Chimay
150
C’est le 25 juillet de l’an 1850 que 17 moines de l'Ordre
cistercien de la stricte observance s’établirent sur le territoire de Forges à
7 kilomètres de la ville de Chimay.
Ceux-ci sont partis de leur communauté de moines trappistes
de Westvleteren (Ypres), à l’initiative de l’abbé Jourdain (prêtre de la région
de Chimay) pour installer un prieuré sur des terres offertes à l’ordre par le
Prince Joseph de Chimay.
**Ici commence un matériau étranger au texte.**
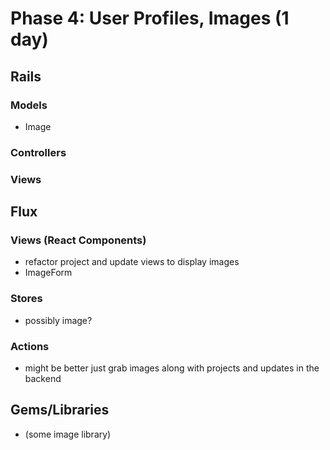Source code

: # Phase 4: User Profiles, Images (1 day)

## Rails
### Models
* Image

### Controllers

### Views

## Flux
### Views (React Components)
* refactor project and update views to display images
* ImageForm

### Stores
* possibly image?

### Actions
* might be better just grab images along with projects and updates in the backend

## Gems/Libraries
* (some image library)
Dès leur arrivée, ils se sont mis à l’ouvrage comme en
atteste une inscription sur les fondations : Le 25 juillet 1850 les moines cisterciens fondant l’abbaye de
Scourmont commencèrent à louer Dieu et à défricher la terre.
Assez rapidement, seulement 21 ans après leur installation,
le prieuré est élevé au rang d’abbaye en 1871.
Les moines doivent subvenir à leurs besoins et se lancent
donc dans deux produits emblématiques des moines trappistes, si je peux m’exprimer
ainsi : le fromage dont la production comment en 1876, et le sujet qui
nous intéresse dans cet article, la bière dès 1862. Comme ils sont respectueux
de la règle de Saint Benoit, je suppose, comme pour Orval, qu’ils ont une bière
moins alcoolisée pour leur consommation personnelle d’une boisson par jour et
sans obligation.
Donc ce jour, je vais vous faire part de ma dégustation de
la Chimay 150, connue sous le vocable de Chimay verte.
J’ai devant mes yeux une bouteille de 75 cl d’authentique
bière trappiste… Pourquoi, il y en aurait des fausses ?
Il y a en Belgique 3 catégories de bières d’abbaye :
les bières d’abbaye, les bières d’abbaye reconnue et les trappistes. Il faut
attendre une décision du tribunal de Gand en 1962 pour définir tout cela et
avoir une protection juridique sur le sujet. Pour en savoir plus, je vous
invite à lire mon article sur les dénominations.
Mais les moines trappistes vont encore plus loin en fondant en 1997 l'Association internationale trappiste (AIT), en vue de délivrer un logo Authentic Trappist Product, garantissant le respect de certains critères spécifiques :
Ce produit doit être
fabriqué au sein d’une abbaye cistercienne trappiste ;
Il doit être réalisé
par ou sous le contrôle de ses moines ;
Les revenus doivent
être consacrés à des œuvres à caractère social, une fois les besoins de la
communauté monastique satisfaits.
L’étiquette verte nous donne de suite le diapason Bière
Blonde Forte, le nom de la bière Chimay 150, puis des rappels comme le nom de
l’abbaye, le pays où elle se trouve…
Je ne peux que confirmer qu’il s’agit bien d’une bière forte
puisqu’elle est tirée à 10°ALC. ce qui la classe deuxième dans le degré
d’alcool de la brasserie puisque les bières vont de 10.5° (la grande réserve) à
4.8° (la dorée).
Mais pourquoi 150 ?
Simplement parce que cette bière est liée à la vie de
l’abbaye ; elle a été brassée en 2012 pour fêter les 150 ans de la
brasserie. C’était une édition spéciale et limitée à 150.000 bouteilles. Et
nous avons la chance que 10 ans après, nous la retrouvons de nouveau sur le
marché. Coup purement commercial ? Sincèrement je ne le pense pas, pour
deux raisons.
La première, la brasserie est encore loin d’atteindre sa
quantité de production maximum mais est proche du palier de droit d’accises.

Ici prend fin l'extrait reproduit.